The ESPRESSO project aims to investigate, create, and assess effective algorithms, indexes, and meta-information data structures that can facilitate the searching of vast amounts of data across distributed pods. This will be done while taking into account the diverse access rights and data caching requirements that are set by each pod owner.

How is a centralized web different from a decentralized web?

The main difference between a centralized and decentralized web is the degree of centralization or distribution of data storage, access control, and network architecture under the control of different individuals. A centralized web relies on a few entities having control over resources, while a decentralized web relies on a large number of entities with control.

What are the main objectives of the ESPRESSO project?

Design of decentralised algorithms supporting large-scale keyword-based search and distributed querying over datasets and content stored across pods maintained on distributed servers.
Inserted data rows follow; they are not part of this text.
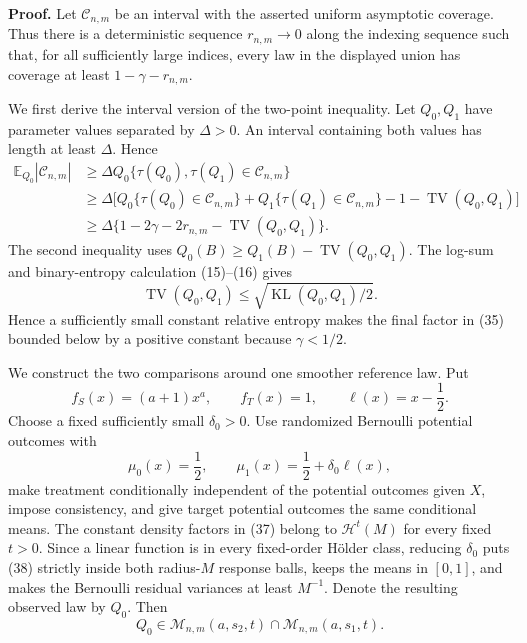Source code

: \textbf{Proof.}
Let \(\mathcal C_{n,m}\) be an interval with the asserted uniform asymptotic coverage. Thus there is a deterministic sequence \(r_{n,m}\to0\) along the indexing sequence such that, for all sufficiently large indices, every law in the displayed union has coverage at least \(1-\gamma-r_{n,m}\).

We first derive the interval version of the two-point inequality. Let \(Q_0,Q_1\) have parameter values separated by \(\Delta>0\). An interval containing both values has length at least \(\Delta\). Hence
\[
\begin{aligned}
\mathbb E_{Q_0}|\mathcal C_{n,m}|
&\ge\Delta Q_0\{\tau(Q_0),\tau(Q_1)\in\mathcal C_{n,m}\}\\
&\ge\Delta\bigl[Q_0\{\tau(Q_0)\in\mathcal C_{n,m}\}
+Q_1\{\tau(Q_1)\in\mathcal C_{n,m}\}
-1-\operatorname{TV}(Q_0,Q_1)\bigr]\\
&\ge\Delta\{1-2\gamma-2r_{n,m}-\operatorname{TV}(Q_0,Q_1)\}.
\end{aligned}
\tag{35}
\]
The second inequality uses \(Q_0(B)\ge Q_1(B)-\operatorname{TV}(Q_0,Q_1)\). The log-sum and binary-entropy calculation (15)--(16) gives
\[
\operatorname{TV}(Q_0,Q_1)\le\sqrt{\operatorname{KL}(Q_0,Q_1)/2}.
\tag{36}
\]
Hence a sufficiently small constant relative entropy makes the final factor in (35) bounded below by a positive constant because \(\gamma<1/2\).

We construct the two comparisons around one smoother reference law. Put
\[
f_S(x)=(a+1)x^a,
\qquad
f_T(x)=1,
\qquad
\ell(x)=x-\frac12.
\tag{37}
\]
Choose a fixed sufficiently small \(\delta_0>0\). Use randomized Bernoulli potential outcomes with
\[
\mu_0(x)=\frac12,
\qquad
\mu_1(x)=\frac12+\delta_0\ell(x),
\tag{38}
\]
make treatment conditionally independent of the potential outcomes given \(X\), impose consistency, and give target potential outcomes the same conditional means. The constant density factors in (37) belong to \(\mathcal H^t(M)\) for every fixed \(t>0\). Since a linear function is in every fixed-order H\"older class, reducing \(\delta_0\) puts (38) strictly inside both radius-\(M\) response balls, keeps the means in \([0,1]\), and makes the Bernoulli residual variances at least \(M^{-1}\). Denote the resulting observed law by \(Q_0\). Then
\[
Q_0\in\mathcal M_{n,m}(a,s_2,t)
\cap\mathcal M_{n,m}(a,s_1,t).
\tag{39}
\]

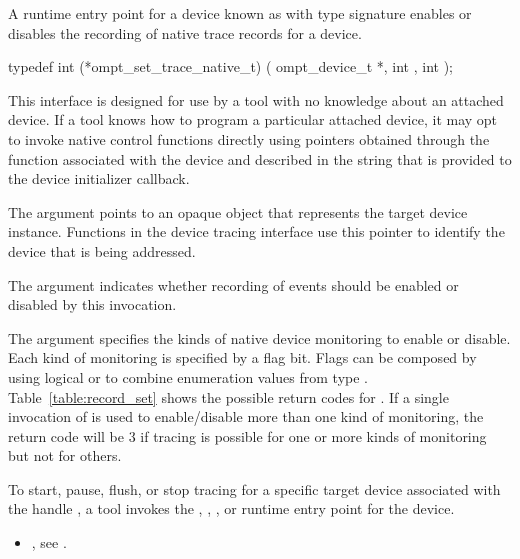 \label{sec:ompt_set_trace_native_t}

\summary
A runtime entry point for a device known as 
with type signature 
enables or disables the recording of native trace records for a device.


\format
\begin{ccppspecific}
\begin{omptInquiry}
typedef int (*ompt_set_trace_native_t) (
  ompt_device_t *,
  int ,
  int 
);
\end{omptInquiry}
\end{ccppspecific}

\descr
This interface is designed for use by a tool with no knowledge about
an attached device. If a tool knows how to program a particular
attached device, it may opt to invoke native control functions
directly using pointers obtained through the  function
associated with the device and described in the 
string that is provided to the device initializer callback.

\argdesc
The  argument points to an opaque object that represents
the target device instance. Functions in the device tracing interface
use this pointer to identify the device that is being addressed.

The argument  indicates whether recording of events
should be enabled or disabled by this invocation.

The argument  specifies the kinds of native device
monitoring to enable or disable.
Each kind of monitoring is specified by a flag bit.
Flags can be composed by using logical {\ttfamily or}  to combine enumeration
values from type .
Table~\ref{table:record_set} shows the possible return codes for
.  If a single invocation of
 is used to enable/disable more
than one kind of monitoring, the return code will be 3 if tracing
is possible for one or more kinds of monitoring but not for others.

To start, pause, flush, or stop tracing for a specific target device
associated with the handle , a tool invokes the 
, , , or
 runtime entry point for the device.


\crossreferences
\begin{itemize}
\item {},
see .
\end{itemize}

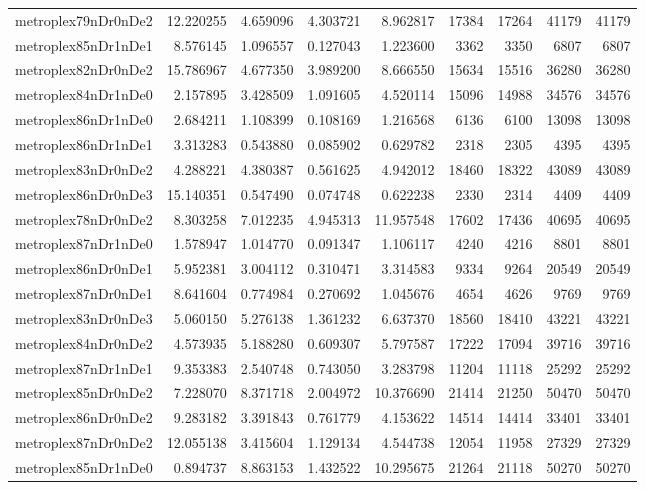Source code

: \begin{longtable}{|l|r|r|r|r|r|r|r|r|}
metroplex79nDr0nDe2 & 12.220255 & 4.659096 & 4.303721 & 8.962817 & 17384 & 17264 & 41179 & 41179 \\
metroplex85nDr1nDe1 & 8.576145 & 1.096557 & 0.127043 & 1.223600 & 3362 & 3350 & 6807 & 6807 \\
metroplex82nDr0nDe2 & 15.786967 & 4.677350 & 3.989200 & 8.666550 & 15634 & 15516 & 36280 & 36280 \\
metroplex84nDr1nDe0 & 2.157895 & 3.428509 & 1.091605 & 4.520114 & 15096 & 14988 & 34576 & 34576 \\
metroplex86nDr1nDe0 & 2.684211 & 1.108399 & 0.108169 & 1.216568 & 6136 & 6100 & 13098 & 13098 \\
metroplex86nDr1nDe1 & 3.313283 & 0.543880 & 0.085902 & 0.629782 & 2318 & 2305 & 4395 & 4395 \\
metroplex83nDr0nDe2 & 4.288221 & 4.380387 & 0.561625 & 4.942012 & 18460 & 18322 & 43089 & 43089 \\
metroplex86nDr0nDe3 & 15.140351 & 0.547490 & 0.074748 & 0.622238 & 2330 & 2314 & 4409 & 4409 \\
metroplex78nDr0nDe2 & 8.303258 & 7.012235 & 4.945313 & 11.957548 & 17602 & 17436 & 40695 & 40695 \\
metroplex87nDr1nDe0 & 1.578947 & 1.014770 & 0.091347 & 1.106117 & 4240 & 4216 & 8801 & 8801 \\
metroplex86nDr0nDe1 & 5.952381 & 3.004112 & 0.310471 & 3.314583 & 9334 & 9264 & 20549 & 20549 \\
metroplex87nDr0nDe1 & 8.641604 & 0.774984 & 0.270692 & 1.045676 & 4654 & 4626 & 9769 & 9769 \\
metroplex83nDr0nDe3 & 5.060150 & 5.276138 & 1.361232 & 6.637370 & 18560 & 18410 & 43221 & 43221 \\
metroplex84nDr0nDe2 & 4.573935 & 5.188280 & 0.609307 & 5.797587 & 17222 & 17094 & 39716 & 39716 \\
metroplex87nDr1nDe1 & 9.353383 & 2.540748 & 0.743050 & 3.283798 & 11204 & 11118 & 25292 & 25292 \\
metroplex85nDr0nDe2 & 7.228070 & 8.371718 & 2.004972 & 10.376690 & 21414 & 21250 & 50470 & 50470 \\
metroplex86nDr0nDe2 & 9.283182 & 3.391843 & 0.761779 & 4.153622 & 14514 & 14414 & 33401 & 33401 \\
metroplex87nDr0nDe2 & 12.055138 & 3.415604 & 1.129134 & 4.544738 & 12054 & 11958 & 27329 & 27329 \\
metroplex85nDr1nDe0 & 0.894737 & 8.863153 & 1.432522 & 10.295675 & 21264 & 21118 & 50270 & 50270 \\

\end{longtable}
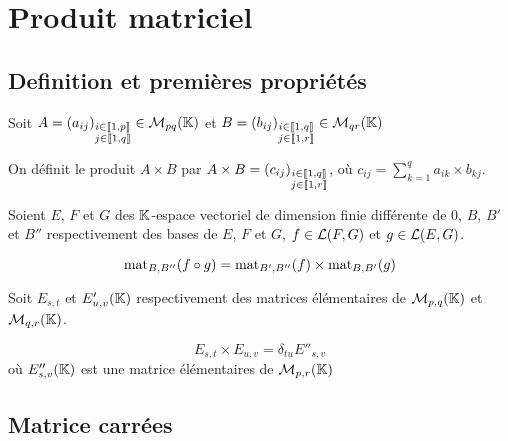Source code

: \section{Produit matriciel}


\subsection{Definition et premières propriétés}

\begin{dfn}
Soit $A = (a_{ij})_ {
    \substack {i \in \llbracket 1, p \rrbracket \\ j \in \llbracket 1, q \rrbracket}}
    \in \operatorname{\mathcal{M}}_{pq}(\mathbb{K})$
et $B = (b_{ij})_ {
    \substack {i \in \llbracket 1, q \rrbracket \\ j \in \llbracket 1, r \rrbracket}}
    \in \operatorname{\mathcal{M}}_{qr}(\mathbb{K})$

On définit le produit $A \times B$ par $A \times B = (c_{ij})_{
    \substack { i \in \llbracket 1, q \rrbracket \\ j \in \llbracket 1, r \rrbracket}}$,
où $c_{ij} = \sum_{k = 1}^q a_{ik} \times b_{kj}$.
\end{dfn}

\begin{prp}
Soient $E$, $F$ et $G$ des $\mathbb{K}$-espace vectoriel de dimension finie
différente de $0$, $B$, $B'$ et $B''$ respectivement des bases de
$E$, $F$ et $G$, $f \in \operatorname{\mathcal{L}}(F, G)$ et $g \in \operatorname{\mathcal{L}}(E, G)$.

\[
    \operatorname{mat}_{B, B''}(f \circ g) = \operatorname{mat}_{B', B''}(f) \times 
    \operatorname{mat}_{B, B'}(g)
\]
\end{prp}

\begin{prp}
Soit $E_{s, t}$ et $E'_{u, v}(\mathbb{K})$ respectivement des matrices élémentaires
de $\operatorname{\mathcal{M}}_{p, q}(\mathbb{K})$ et $\operatorname{\mathcal{M}}_{q, r}(\mathbb{K})$.

\[
    E_{s, t} \times E_{u, v} = \delta_{tu} E''_{s, v}
\]
où $E''_{s, v}(\mathbb{K})$ est une matrice élémentaires de $\operatorname{\mathcal{M}}_{p, r}(\mathbb{K})$
\end{prp}


\subsection{Matrice carrées}

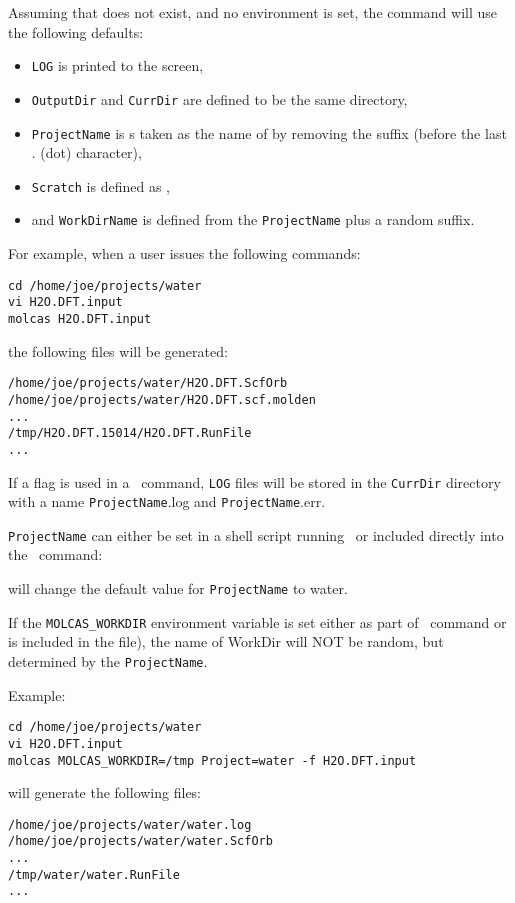 Assuming that  does not exist, and no environment is set, the command 
will use the following defaults:
\begin{itemize}
\item {\tt LOG} is printed to the screen,
\item {\tt OutputDir} and {\tt CurrDir} are defined to be the same directory,
\item {\tt ProjectName} is s taken as the name of  by removing the suffix (before the last . (dot) character),
\item {\tt Scratch} is defined as ,
\item and {\tt WorkDirName} is defined from the {\tt ProjectName} plus a random suffix.
\end{itemize}

For example, when a user issues the following commands:
\begin{verbatim}
cd /home/joe/projects/water
vi H2O.DFT.input
molcas H2O.DFT.input
\end{verbatim}
the following files will be generated:
\begin{verbatim}
/home/joe/projects/water/H2O.DFT.ScfOrb
/home/joe/projects/water/H2O.DFT.scf.molden
...
/tmp/H2O.DFT.15014/H2O.DFT.RunFile
...
\end{verbatim}

If a flag  is used in a \molcas\ command, {\tt LOG} files will be stored in the {\tt CurrDir} directory with a name
{\tt ProjectName}.log and {\tt ProjectName}.err.

{\tt ProjectName} can either be set in a shell script running \molcas\ or included directly into the \molcas\ command:
\begin{center}
\end{center}
will change the default value for {\tt ProjectName} to water.

If the {\tt MOLCAS\_WORKDIR} environment variable is set either as part of \molcas\ command or is included in the  file),
the name of WorkDir will NOT be random, but determined by the {\tt ProjectName}.

Example:
\begin{verbatim}
cd /home/joe/projects/water
vi H2O.DFT.input
molcas MOLCAS_WORKDIR=/tmp Project=water -f H2O.DFT.input
\end{verbatim}
will generate the following files:
\begin{verbatim}
/home/joe/projects/water/water.log
/home/joe/projects/water/water.ScfOrb
...
/tmp/water/water.RunFile
...
\end{verbatim}

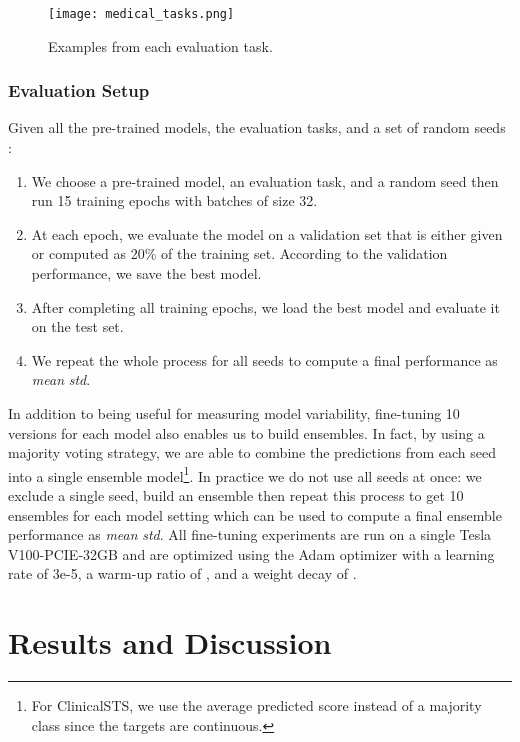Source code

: \documentclass[11pt]{article}
\begin{document}
\begin{figure}[htbp]
\begin{center} 
\texttt{[image: medical\_tasks.png]}
\end{center} 
\caption{Examples from each evaluation task.} \label{medical_tasks}
\end{figure}

\subsubsection{Evaluation Setup}

Given all the pre-trained models, the evaluation tasks, and a set of random seeds :
\begin{enumerate}
    \item We choose a pre-trained model, an evaluation task, and a random seed  then run 15 training epochs with batches of size 32. \item At each epoch, we evaluate the model on a validation set that is either given or computed as 20\% of the training set. According to the validation performance, we save the best model. \item After completing all training epochs, we load the best model and evaluate it on the test set. \item We repeat the whole process for all seeds to compute a final performance as \textit{mean}  \textit{std}.
\end{enumerate}

In addition to being useful for measuring model variability, fine-tuning 10 versions for each model also enables us to build ensembles. In fact, by using a majority voting strategy, we are able to combine the predictions from each seed into a single ensemble model\footnote{For ClinicalSTS, we use the average predicted score instead of a majority class since the targets are continuous.}. In practice we do not use all seeds at once: we exclude a single seed, build an ensemble then repeat this process to get 10 ensembles for each model setting which can be used to compute a final ensemble performance as \textit{mean}  \textit{std}. All fine-tuning experiments are run on a single Tesla\,V100-PCIE-32GB and are optimized using the Adam optimizer \cite{kingma2014adam} with a learning rate of 3e-5, a warm-up ratio of , and a weight decay of .

\section{Results and Discussion}
\end{document}
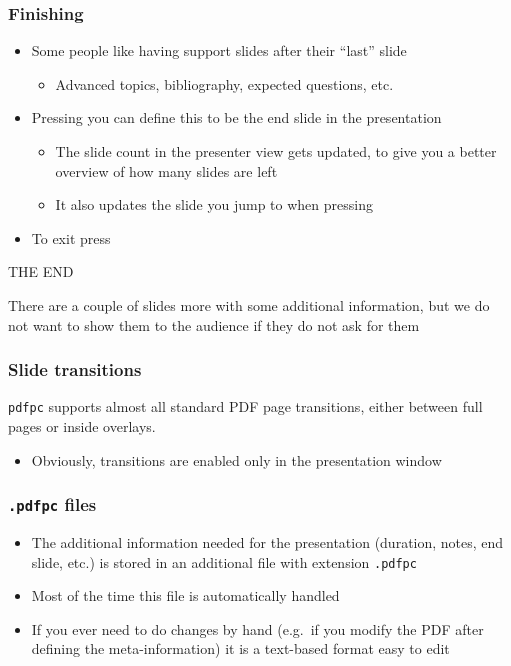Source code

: \documentclass{beamer}
\newcommand{\singleitem}[1]{\begin{itemize}\item #1\end{itemize}}
\newcommand{\pdfpc}{\texttt{pdfpc}\xspace}
\newcommand{\opt}[1]{\texttt{#1}\xspace}
\begin{document}
\begin{frame}
  \frametitle{Finishing}
  \begin{itemize}
    \item Some people like having support slides after their ``last'' slide
      \singleitem{Advanced topics, bibliography, expected questions, etc.}
    \item Pressing  you can define this to be the end slide
      in the presentation
      \singleitem{The slide count in the presenter view gets updated, to give
        you a better overview of how many slides are left}
      \singleitem{It also updates the slide you jump to when pressing
        \keys{End}}
    \item To exit press 
  \end{itemize}
  \vfill
  \begin{center}
    THE END
  \end{center}
  \vfill
  {\footnotesize There are a couple of slides more with some additional
    information, but we do not want to show them to the audience if they do not
    ask for them}
\end{frame}

\begin{frame}
  \frametitle{Slide transitions}

  \pdfpc supports almost all standard PDF page transitions, either between full
  pages or inside overlays.

  \singleitem{Obviously, transitions are enabled only in the presentation
    window}


\end{frame}

\begin{frame}
  \transpush[direction=180]
  \frametitle{\opt{.pdfpc} files}
  \begin{itemize}
    \item The additional information needed for the presentation (duration,
      notes, end slide, etc.) is stored in an additional file with extension
      \opt{.pdfpc}
    \item Most of the time this file is automatically handled
    \item If you ever need to do changes by hand (e.g.\ if you modify the PDF
      after defining the meta-information) it is a text-based format easy to
      edit
  \end{itemize}
\end{frame}
\end{document}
Design of ACL-aware meta-information data structures and indexes to enable the discovery of both structured and unstructured data stored in distributed pods under owner-specified access and caching rights.

Performance evaluation of our algorithms, data structures, and indexing techniques in generic and health-related application scenarios.

Active engagement with the research community and industry stakeholders.

Which Scenarios does the ESPRESSO Project fit?

Health-care and Well-being data sharing scenarios.

What else? (will come with other scenarios).

How the ESPRESSO fits in the state-of-the-art of decentralized Web?

When conducting a data search over pods, it is necessary to go beyond the current state-of-the-art techniques in distributed keyword-based search and distributed querying. This is because the access rights to pod data can differ for different search parties, and caching restrictions can affect the propagation of search results across the network.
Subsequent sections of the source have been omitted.